**REQUIRED ACTION**.
A faithful copy of the data is the goal; set it down exactly, without the images.

**RECORDS SHOWN**.
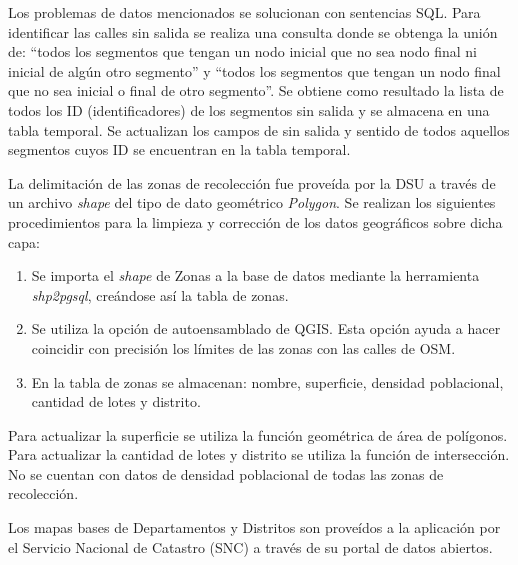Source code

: Los problemas de datos mencionados se solucionan con sentencias SQL. Para identificar las calles sin salida se realiza una consulta donde se obtenga la unión de: ``todos los segmentos que tengan un nodo inicial que no sea nodo final ni inicial de algún otro segmento'' y ``todos los segmentos que tengan un nodo final que no sea inicial o final de otro segmento''. Se obtiene como resultado la lista de todos los ID (identificadores) de los segmentos sin salida y se almacena en una tabla temporal. Se actualizan los campos de sin salida y sentido de todos aquellos segmentos cuyos ID se encuentran en la tabla temporal.

La delimitación de las zonas de recolección fue proveída por la DSU a través de un archivo \textit{shape} del tipo de dato geométrico \textit{Polygon}. Se realizan los siguientes procedimientos para la limpieza y corrección de los datos geográficos sobre dicha capa:

\begin{enumerate}
\item Se importa el \textit{shape} de Zonas a la base de datos mediante la herramienta \textit{shp2pgsql}, creándose así la tabla de zonas.
\item Se utiliza la opción de autoensamblado de QGIS. Esta opción ayuda a hacer coincidir con precisión los límites de las zonas con las calles de OSM.
\item En la tabla de zonas se almacenan: nombre, superficie, densidad poblacional, cantidad de lotes y distrito.
\end{enumerate}

Para actualizar la superficie se utiliza la función geométrica de área de polígonos. Para actualizar la cantidad de lotes y distrito se utiliza la función de intersección. No se cuentan con datos de densidad poblacional de todas las zonas de recolección.

Los mapas bases de Departamentos y Distritos son proveídos a la aplicación por el Servicio Nacional de Catastro (SNC) a través de su portal de datos abiertos.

**EXERCISE RESPONSE**.
Source code

: Los problemas de datos mencionados se solucionan con sentencias SQL. Para identificar las calles sin salida se realiza una consulta donde se obtenga la unión de: ``todos los segmentos que tengan un nodo inicial que no sea nodo final ni inicial de algún otro segmento'' y ``todos los segmentos que tengan un nodo final que no sea inicial o final de otro segmento''. Se obtiene como resultado la lista de todos los ID (identificadores) de los segmentos sin salida y se almacena en una tabla temporal. Se actualizan los campos de sin salida y sentido de todos aquellos segmentos cuyos ID se encuentran en la tabla temporal.

La delimitación de las zonas de recolección fue proveída por la DSU a través de un archivo \textit{shape} del tipo de dato geométrico \textit{Polygon}. Se realizan los siguientes procedimientos para la limpieza y corrección de los datos geográficos sobre dicha capa:

\begin{enumerate}
\item Se importa el \textit{shape} de Zonas a la base de datos mediante la herramienta \textit{shp2pgsql}, creándose así la tabla de zonas.
\item Se utiliza la opción de autoensamblado de QGIS. Esta opción ayuda a hacer coincidir con precisión los límites de las zonas con las calles de OSM.
\item En la tabla de zonas se almacenan: nombre, superficie, densidad poblacional, cantidad de lotes y distrito.
\end{enumerate}

Para actualizar la superficie se utiliza la función geométrica de área de polígonos. Para actualizar la cantidad de lotes y distrito se utiliza la función de intersección. No se cuentan con datos de densidad poblacional de todas las zonas de recolección.

Los mapas bases de Departamentos y Distritos son proveídos a la aplicación por el Servicio Nacional de Catastro (SNC) a través de su portal de datos abiertos.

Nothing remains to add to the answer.